Page load times decreased dramaticly after IE8 install

Please see The following article was written by Randall Kennedy for InfoWorld. It describes some features of IE 8. This is one I wouldn't be in a hurry to get!
IE 8 consumes more RAM than Windows XP- (the entire OS)
exo.performance.network is declaring IE 8 to the be one seriously bloated piece of software. Not only is it fatter than IE 7, it's also more resource-intensive

Not only is it "fatter" than IE 7, it's also more resource-intensive. Here are the stats in all their gruesome glory:
* 350-400MB memory footprint
* 150-200 concurrent execution threads
* 6 discrete iexplore.exe process instances
* Over 2x more demanding than Firefox

If I boot XP (SP3) on a 1GB system, I have more than 800MB free. Add IE 8 to the mix and, depending on the site workload, I can suddenly find myself with less than half that. The situation is even worse under Vista. In fact, IE 8 is fatter than my word processor (Word 2007), spreadsheet (Excel 2007), and presentation software (PowerPoint 2007) combined. It's even fatter than Visual Studio 2008 with 10,000 lines of code and several complex, multi-part Web forms loaded into the IDE.

IE 8 is fat. Period. All of which begs the question: Since when does making an application 50 percent larger (in terms of RAM consumption) and nearly 3x more CPU-hungry (in terms of concurrent execution threads) constitute progress? And I thought Vista was bloated!

My guess is that they're designing IE 8 for the future. Microsoft knows that the next generation of CPUs from Intel and AMD will sport at least 4 discrete processing cores. They also know that RAM is cheap and that many die-hard Windows "fan bois" are already running with 8GB or more of RAM under Vista x64. If anything, IE 8 is a shout-out to the company’s hardware vendor partners, a way to prod people into moving up-market to 64-bit computing on tomorrow's stat-of-the-art, "many-core" platforms.

Now all I need to do is go out and buy one of those new 8-core PCs (when they become available) and equip it with lots and lots of RAM (16GB should hold me for a while). Oh, and the 64-bit flavor of Vista so I can actually use all that RAM (32-bit Vista supports a paltry 4GB, and we all know how limiting that can be).

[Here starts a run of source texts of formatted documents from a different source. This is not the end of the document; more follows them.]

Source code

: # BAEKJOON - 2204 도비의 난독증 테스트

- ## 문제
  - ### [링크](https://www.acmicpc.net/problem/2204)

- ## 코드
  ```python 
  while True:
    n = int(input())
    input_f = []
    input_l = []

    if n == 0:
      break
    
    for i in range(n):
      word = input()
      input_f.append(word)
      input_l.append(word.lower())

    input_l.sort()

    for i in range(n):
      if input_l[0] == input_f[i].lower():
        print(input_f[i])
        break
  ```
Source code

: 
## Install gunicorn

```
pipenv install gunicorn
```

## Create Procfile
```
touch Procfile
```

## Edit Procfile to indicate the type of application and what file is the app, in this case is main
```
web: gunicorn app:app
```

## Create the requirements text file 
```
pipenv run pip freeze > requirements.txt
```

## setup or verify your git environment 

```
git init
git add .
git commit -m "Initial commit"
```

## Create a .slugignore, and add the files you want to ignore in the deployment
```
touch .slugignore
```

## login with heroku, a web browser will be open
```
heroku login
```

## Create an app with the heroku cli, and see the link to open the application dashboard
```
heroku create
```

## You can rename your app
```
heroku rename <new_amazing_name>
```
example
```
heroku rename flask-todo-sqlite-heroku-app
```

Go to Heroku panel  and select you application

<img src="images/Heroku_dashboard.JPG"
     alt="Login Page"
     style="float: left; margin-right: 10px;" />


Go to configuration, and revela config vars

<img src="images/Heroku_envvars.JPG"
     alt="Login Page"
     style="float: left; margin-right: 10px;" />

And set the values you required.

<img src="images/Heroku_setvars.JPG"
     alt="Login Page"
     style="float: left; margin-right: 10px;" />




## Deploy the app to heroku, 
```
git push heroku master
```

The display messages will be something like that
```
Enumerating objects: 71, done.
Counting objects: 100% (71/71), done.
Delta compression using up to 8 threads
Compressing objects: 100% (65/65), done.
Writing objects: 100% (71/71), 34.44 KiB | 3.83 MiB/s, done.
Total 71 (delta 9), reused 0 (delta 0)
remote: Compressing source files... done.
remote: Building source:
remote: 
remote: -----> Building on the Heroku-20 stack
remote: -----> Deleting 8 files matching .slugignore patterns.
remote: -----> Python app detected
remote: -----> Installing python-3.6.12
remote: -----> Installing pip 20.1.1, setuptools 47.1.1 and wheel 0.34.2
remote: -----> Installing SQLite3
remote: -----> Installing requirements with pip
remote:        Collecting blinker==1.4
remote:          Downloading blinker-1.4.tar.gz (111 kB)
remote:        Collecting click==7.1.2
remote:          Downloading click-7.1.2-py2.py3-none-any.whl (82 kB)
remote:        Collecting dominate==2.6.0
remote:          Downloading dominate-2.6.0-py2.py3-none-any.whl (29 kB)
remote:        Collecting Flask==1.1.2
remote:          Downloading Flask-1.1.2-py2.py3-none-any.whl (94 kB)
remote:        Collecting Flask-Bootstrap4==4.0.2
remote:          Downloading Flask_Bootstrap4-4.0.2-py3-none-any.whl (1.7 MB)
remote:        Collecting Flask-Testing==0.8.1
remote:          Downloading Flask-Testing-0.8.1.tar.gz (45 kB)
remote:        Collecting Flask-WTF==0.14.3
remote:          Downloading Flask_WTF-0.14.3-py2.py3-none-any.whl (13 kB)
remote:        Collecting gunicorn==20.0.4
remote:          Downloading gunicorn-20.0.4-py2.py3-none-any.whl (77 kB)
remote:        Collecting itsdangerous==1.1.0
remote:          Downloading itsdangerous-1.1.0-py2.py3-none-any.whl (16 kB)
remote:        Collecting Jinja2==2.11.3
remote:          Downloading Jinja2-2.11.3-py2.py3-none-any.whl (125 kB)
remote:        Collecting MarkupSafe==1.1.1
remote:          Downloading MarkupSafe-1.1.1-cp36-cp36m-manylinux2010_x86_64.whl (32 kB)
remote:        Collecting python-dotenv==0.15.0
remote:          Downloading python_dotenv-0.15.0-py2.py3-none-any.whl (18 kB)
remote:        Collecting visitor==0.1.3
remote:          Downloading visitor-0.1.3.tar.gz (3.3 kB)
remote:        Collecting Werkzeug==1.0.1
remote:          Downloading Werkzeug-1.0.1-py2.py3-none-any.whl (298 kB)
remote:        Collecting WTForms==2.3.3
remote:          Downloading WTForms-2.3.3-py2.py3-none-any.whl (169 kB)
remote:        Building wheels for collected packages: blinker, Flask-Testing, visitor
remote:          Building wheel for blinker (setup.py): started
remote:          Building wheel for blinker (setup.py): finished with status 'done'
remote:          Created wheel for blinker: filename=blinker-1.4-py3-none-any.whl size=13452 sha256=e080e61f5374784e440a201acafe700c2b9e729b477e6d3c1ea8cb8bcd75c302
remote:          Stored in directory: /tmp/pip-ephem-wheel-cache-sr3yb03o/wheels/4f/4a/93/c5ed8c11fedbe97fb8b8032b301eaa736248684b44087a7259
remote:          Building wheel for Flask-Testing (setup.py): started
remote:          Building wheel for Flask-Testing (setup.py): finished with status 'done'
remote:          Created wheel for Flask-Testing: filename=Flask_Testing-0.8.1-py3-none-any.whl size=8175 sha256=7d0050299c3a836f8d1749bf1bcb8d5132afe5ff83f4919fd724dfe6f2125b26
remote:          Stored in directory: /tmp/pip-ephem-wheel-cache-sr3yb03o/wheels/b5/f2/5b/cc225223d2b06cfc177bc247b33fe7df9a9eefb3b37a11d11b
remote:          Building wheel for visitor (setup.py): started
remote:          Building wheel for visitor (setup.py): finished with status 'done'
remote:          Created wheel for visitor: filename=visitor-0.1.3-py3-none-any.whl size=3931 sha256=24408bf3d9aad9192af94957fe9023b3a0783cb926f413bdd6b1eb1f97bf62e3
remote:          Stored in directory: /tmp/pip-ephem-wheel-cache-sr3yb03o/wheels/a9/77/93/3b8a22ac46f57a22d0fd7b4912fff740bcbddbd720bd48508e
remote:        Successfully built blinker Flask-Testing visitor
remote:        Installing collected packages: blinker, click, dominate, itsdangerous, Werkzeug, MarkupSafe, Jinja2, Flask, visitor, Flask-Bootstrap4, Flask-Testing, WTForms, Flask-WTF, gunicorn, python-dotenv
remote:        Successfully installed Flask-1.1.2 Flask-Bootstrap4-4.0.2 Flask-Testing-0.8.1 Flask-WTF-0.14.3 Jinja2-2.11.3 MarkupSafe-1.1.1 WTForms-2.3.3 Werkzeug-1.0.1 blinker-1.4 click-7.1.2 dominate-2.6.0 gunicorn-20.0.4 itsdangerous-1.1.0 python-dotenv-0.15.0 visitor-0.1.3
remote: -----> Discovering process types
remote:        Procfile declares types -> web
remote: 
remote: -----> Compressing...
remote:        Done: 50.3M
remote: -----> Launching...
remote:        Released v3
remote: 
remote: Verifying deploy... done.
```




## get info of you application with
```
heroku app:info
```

Maybe I should simply dedicate an entire PC to IE 8. Yeah, that's the ticket! A dedicated Web browsing PC! Sort of like one of those eePCs, only more expensive!

Or I could just run Firefox and use the money I save to take a well-earned vacation.

Source: Randall Kennedy, InfoWorld.
 
trying to be extra cautious

Thanks for helping.

When downloading TFC
I get the TFC.exe already exists message because of the earlier hacked files downloading being there. Would it be safer/better to uninstall it first or just overwrite it?

Jim
 
earlier hacked files downloading being there. Would it be safer/better to uninstall it first or just overwrite it?
I don't know what you mean. Why would you keep a program that has 'hacked files'. I think it would be most helpful for you to run the steps I left instead of dropping questions out of context. You started this thread as 'what if?'. We're past that now.

Perhaps you would agree to have the subject changed to what you actual problem is. The best way to get out of your panic mode is to check the system to see what's on it. So far you haven't told us why you ran the program in the first place!
 
Bobbye,

Figured out what went on.
Last night while running the 8 step clicking on the TFC link in the instructions led to the fake OTL (25KB) being downloaded.
I have uninstalled the fake OTL program and am working thru the 8 step currently. The TFC link is now working properly.